Беллмер сконструировал первую poupée под эротическим впечатлением от своей юной кузины, в работе ему помогал брат, а материалом послужили детские вещи, предоставленные их матерью. Так что сам акт создания этой куклы был инцестуозной атакой на отца. Согласно образному описанию друга Беллмера Жана Бруна, в этой атаке орудия инженера-фашиста были перверсивно обращены против него самого: «Отец подавлен. Он видит сына, который, вооружившись дрелью, передает голову куклы брату и говорит ему: „Подержи-ка, мне нужно просверлить ей ноздри“, — и тот зажимает ее между колен. Побледнев, отец выходит, в то время как сын разглядывает дочь, которая теперь дышит — что делать запрещено»[332].

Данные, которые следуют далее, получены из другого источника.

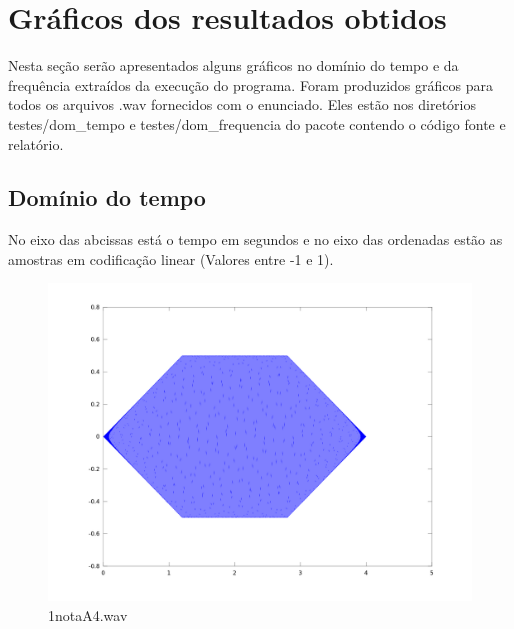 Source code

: \documentclass[brazil,times]{abnt}
\begin{document}
\chapter{Gráficos dos resultados obtidos}
	Nesta seção serão apresentados alguns gráficos no domínio do tempo e da frequência extraídos da execução do programa. Foram produzidos gráficos para todos os arquivos .wav fornecidos com o enunciado. Eles estão nos diretórios testes/dom_tempo e testes/dom_frequencia do pacote contendo o código fonte e relatório.

	\section{Domínio do tempo}
		No eixo das abcissas está o tempo em segundos e no eixo das ordenadas estão as amostras em codificação linear (Valores entre -1 e 1).
			\begin{figure}[h!]
			\begin{center}
			  \includegraphics[width=150mm]{imagens/1notaA4_tempo.png}
			  \caption[1notaA4.wav]{1notaA4.wav}
			\end{center}
			\end{figure}
\end{document}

В связи с этой инцестуозной трансгрессией poupées Беллмер испытывает «несравненное наслаждение»[333], jouissance, которое бросает вызов фаллической привилегии отцовской фигуры. Перверсия здесь — это именно отклонение от отца, отрицание его генитальной монополии и подрыв его преимущественного права через «эрозию двойного различия между полами и между поколениями»[334]. Беллмер осуществляет эту эрозию разными способами: не только за счет того, что узурпирует креативную прерогативу отца, но и за счет того, что идентифицирует и даже смешивает себя с женскими фигурами, с одной стороны, и соблазняет «маленьких девочек» из своих воспоминаний — с другой. Скандальность этой эрозии половых и поколенческих различий объясняется тем, что она обнажает архаический порядок влечений, «недифференцированное измерение анального садизма»[335]. Сюрреализм, как я уже говорил, обращается к этому измерению, против которого ополчается Бретон (со «стыдом, отвращением и моралью») и исходя из которого философствует Батай (с экскрементальной импульсивностью). Беллмер увязывает сюрреализм с этим измерением более тесно, чем любой другой художник.
Но какое отношение все это имеет к нацизму? Думаю, это показывает, что Беллмер оспаривает нацизм изнутри его же собственной конструкции маскулинной субъективности — оспаривает с помощью того, что эта субъективность подавляет и/или отвергает. Обратимся к характеристике типичного немецкого мужчины-фашиста 1920–1930‐х годов, предложенной Клаусом Тевеляйтом в книге «Мужские фантазии» (1977–1978). Тевеляйт не колеблясь описывает этого субъекта в категориях, выработанных для описания ребенка-психотика: неспособный связать образ своего тела, тем более — обеспечить его либидинальную нагрузку, мужчина-фашист как личность формируется не изнутри, а как бы «извне, дисциплинарными инстанциями империалистического общества» — иерархической академией, военной школой, реальным сражением и т. д.[336] Эти инстанции не столько связывают субъекта, сколько бронируют его тело и душу, и такое бронирование он полагает необходимым не только для самоопределения, но и для самозащиты, испытывая постоянную угрозу фантазматического распада своего телесного образа. Это двойное требование заставляет фашиста атаковать социально других (опять же, евреев, коммунистов, гомосексуалистов), отчасти потому, что все они представляются личинами угрожающего ему распада. Но при этом его истинной мишенью являются его собственные бессознательное и сексуальность, его собственные влечения и желания, кодированные, подобно его социально другим, как фрагментарные, переменчивые, женственные.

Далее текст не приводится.